KPIs Measuring Success in Your Workplace Emergency Savings Program
As you evaluate your investment in an ESA-driven financial wellness strategy, you will need access to different metrics and reports. Consider asking for the below:
NPS or Equivalent Customer Satisfaction Score
Ask how existing users / employees on providers’ platform are rating their satisfaction, or whether they would recommend the benefit to their colleagues.
Enrollment or take-up rate
Learn about the average enrollment or take-up rate for the provider’s existing clients’ programs to understand their success in driving participation, especially in certain industries.
Average savings contributions and balances
Unlike retirement savings, the goal of an emergency savings program is not to maximize balances. However, the account ideally is also not being used like a transactional checking account. Having a pulse on contributions and balances can help understand whether the savings activity is yield the expected financial well-being outcomes.
Impact on retirement plans
Learn whether the emergency savings is leading to better outcomes on retirement savings, such as participation or loans. Make sure to compare with existing studies like this one from DCIIA, Aspen Institute Financial Security Program, and Morningstar or this one from Commonwealth on how emergency savings have lowered retirement savings loans and withdrawals. You can also look at the relational impact that the CFPB has studied over the last decade.
Other KPIs and reports
Based on the provider’s unique platform, other reports may be available. For example, if the savings program has more than just an emergency savings goal, that could be valuable data on other priorities for your workforce. Other analytics can include demographic breakdowns or financial health indicators.
Values Alignment and Other Important Considerations in Choosing an ESA Provider
Lastly, include the following considerations in your RFP to ensure a comprehensive evaluation of potential providers:
Ask about any strategic partnerships that enhance the provider’s capabilities, such as a financial education or coaching partner, or perhaps a recordkeeper partner.
Procurement differentiators (e.g., MBE)
Consider procurement factors such as whether the provider is a certified Minority Business Enterprise, Veteran-Owned, or Women-Owned, to promote diversity and inclusion within your procurement process.
Approach on policy
Ask for the provider’s approach to policy matters, such as compliance, tax advantages to either employer or employees, and adherence to industry best practices.
Values & team background
Of course, make sure that who you will be partnering with aligns with why you exist as an organization.
Summary of Workplace Emergency Savings RFP Factors
Creating a Request for Proposal (RFP) for a Workplace Emergency Savings Program is a critical step in selecting the right provider for your organization. By considering these factors in your RFP, you can make informed decisions based on the providers’ plan design, capabilities, economics, implementation and marketing approaches, security and privacy, performance measurement, and values alignment. Find a summary graphic of all the factors below.

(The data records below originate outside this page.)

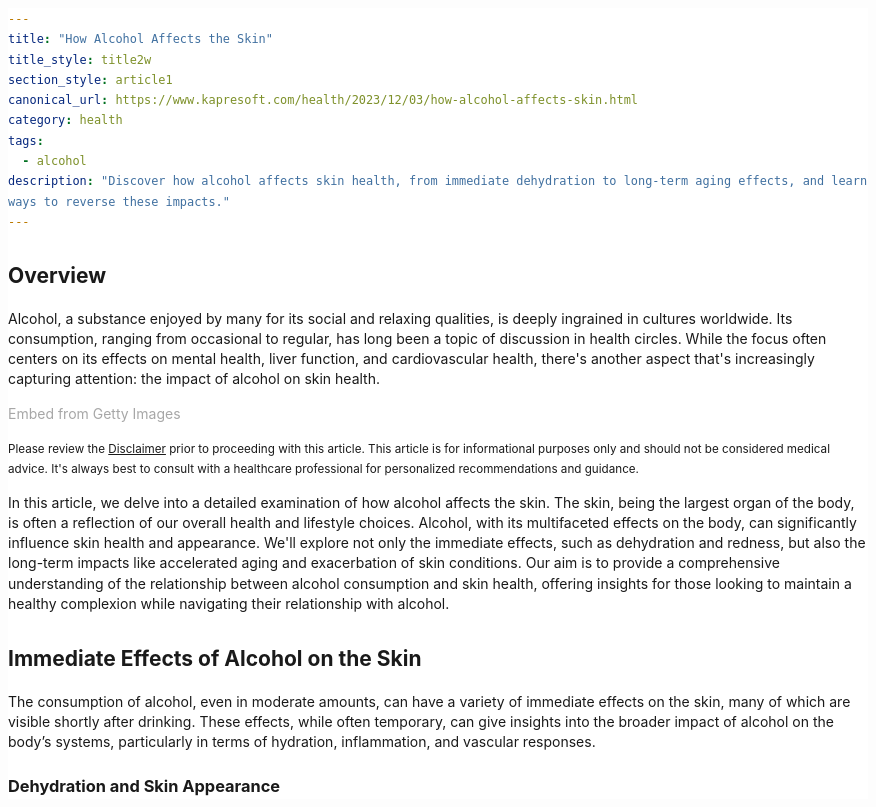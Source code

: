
 ```yaml
---
title: "How Alcohol Affects the Skin"
title_style: title2w
section_style: article1
canonical_url: https://www.kapresoft.com/health/2023/12/03/how-alcohol-affects-skin.html
category: health
tags:
  - alcohol
description: "Discover how alcohol affects skin health, from immediate dehydration to long-term aging effects, and learn ways to reverse these impacts."
---
```


## Overview

Alcohol, a substance enjoyed by many for its social and relaxing qualities, is deeply ingrained in cultures worldwide. Its consumption, ranging from occasional to regular, has long been a topic of discussion in health circles. While the focus often centers on its effects on mental health, liver function, and cardiovascular health, there's another aspect that's increasingly capturing attention: the impact of alcohol on skin health. 

<a id='kgkNkftyQWdjcFtHO35I2Q' class='gie-slideshow' href='http://www.gettyimages.com/detail/1091469178' target='_blank' style='color:#a7a7a7;text-decoration:none;font-weight:normal !important;border:none;display:inline-block;'>Embed from Getty Images</a><script>window.gie=window.gie||function(c){(gie.q=gie.q||[]).push(c)};gie(function(){gie.widgets.load({id:'kgkNkftyQWdjcFtHO35I2Q',sig:'spoIxbTD0ODX33y8oLpmNfYwRUcAG0xpyR6OngTIi9Q=',w:'600px',h:'300px',items:'1091469178,1337872084',caption: false ,tld:'com',is360: false })});</script><script src='//embed-cdn.gettyimages.com/widgets.js' charset='utf-8' async></script>

<small>Please review the [Disclaimer](/disclaimer.html#health--beauty-articles) prior to proceeding with this article. This article is for informational purposes only and should not be considered medical advice. It's always best to consult with a healthcare professional for personalized recommendations and guidance.</small>

In this article, we delve into a detailed examination of how alcohol affects the skin. The skin, being the largest organ of the body, is often a reflection of our overall health and lifestyle choices. Alcohol, with its multifaceted effects on the body, can significantly influence skin health and appearance. We'll explore not only the immediate effects, such as dehydration and redness, but also the long-term impacts like accelerated aging and exacerbation of skin conditions. Our aim is to provide a comprehensive understanding of the relationship between alcohol consumption and skin health, offering insights for those looking to maintain a healthy complexion while navigating their relationship with alcohol.

## Immediate Effects of Alcohol on the Skin

The consumption of alcohol, even in moderate amounts, can have a variety of immediate effects on the skin, many of which are visible shortly after drinking. These effects, while often temporary, can give insights into the broader impact of alcohol on the body’s systems, particularly in terms of hydration, inflammation, and vascular responses.

### Dehydration and Skin Appearance
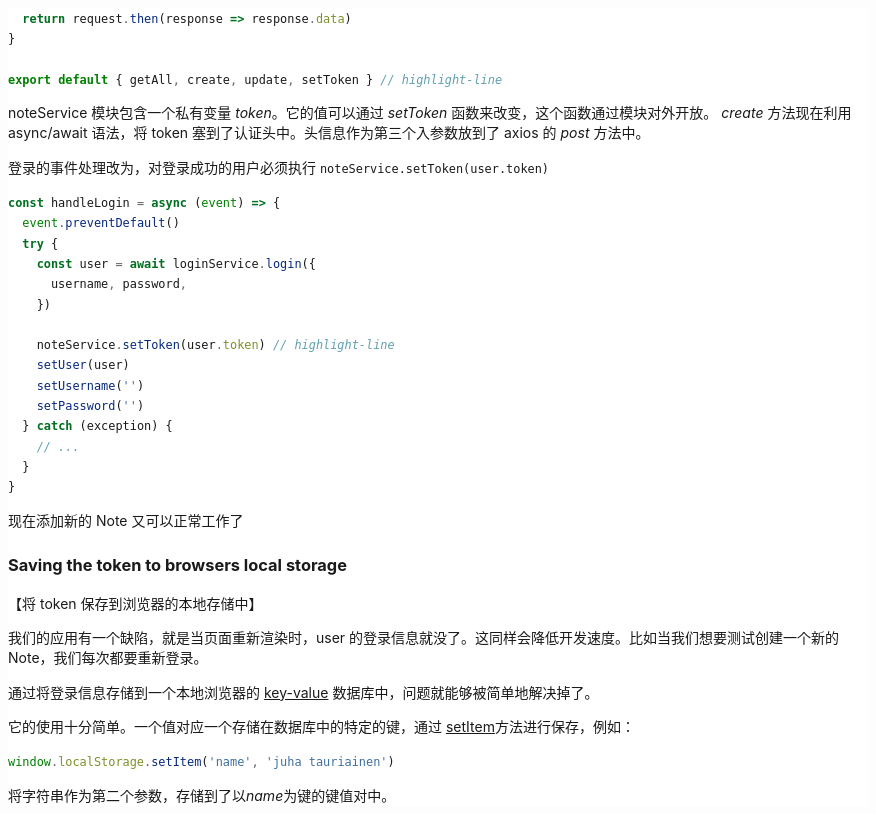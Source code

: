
 ```js
  return request.then(response => response.data)
}

export default { getAll, create, update, setToken } // highlight-line
```



noteService 模块包含一个私有变量 _token_。它的值可以通过 _setToken_ 函数来改变，这个函数通过模块对外开放。 _create_ 方法现在利用 async/await 语法，将 token 塞到了认证头中。头信息作为第三个入参数放到了 axios 的 <i>post</i> 方法中。 



登录的事件处理改为，对登录成功的用户必须执行 <code>noteService.setToken(user.token)</code>

```js
const handleLogin = async (event) => {
  event.preventDefault()
  try {
    const user = await loginService.login({
      username, password,
    })

    noteService.setToken(user.token) // highlight-line
    setUser(user)
    setUsername('')
    setPassword('')
  } catch (exception) {
    // ...
  }
}
```


现在添加新的 Note 又可以正常工作了

### Saving the token to browsers local storage
【将 token 保存到浏览器的本地存储中】





我们的应用有一个缺陷，就是当页面重新渲染时，user 的登录信息就没了。这同样会降低开发速度。比如当我们想要测试创建一个新的 Note，我们每次都要重新登录。



通过将登录信息存储到一个本地浏览器的 [key-value](https://en.wikipedia.org/wiki/Key-value_database) 数据库中，问题就能够被简单地解决掉了。



它的使用十分简单。一个值对应一个存储在数据库中的特定的键，通过 [setItem](https://developer.mozilla.org/en-US/docs/Web/API/Storage/setItem)方法进行保存，例如：

```js
window.localStorage.setItem('name', 'juha tauriainen')
```


将字符串作为第二个参数，存储到了以<i>name</i>为键的键值对中。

Choose a provider that aligns with your organization’s goals, values, and the needs of your employees. With a well-designed workplace emergency savings program in place, you can empower your workforce to build financial resilience, alleviate financial stress, and achieve the business and workforce wellbeing outcomes that make your investment worthwhile.
Remember, the success of the program ultimately rests on both you and your provider, so take this as an exercise to ready yourself too. Good luck with your RFP process, and may it bring about financial sunshine to your employees and organization!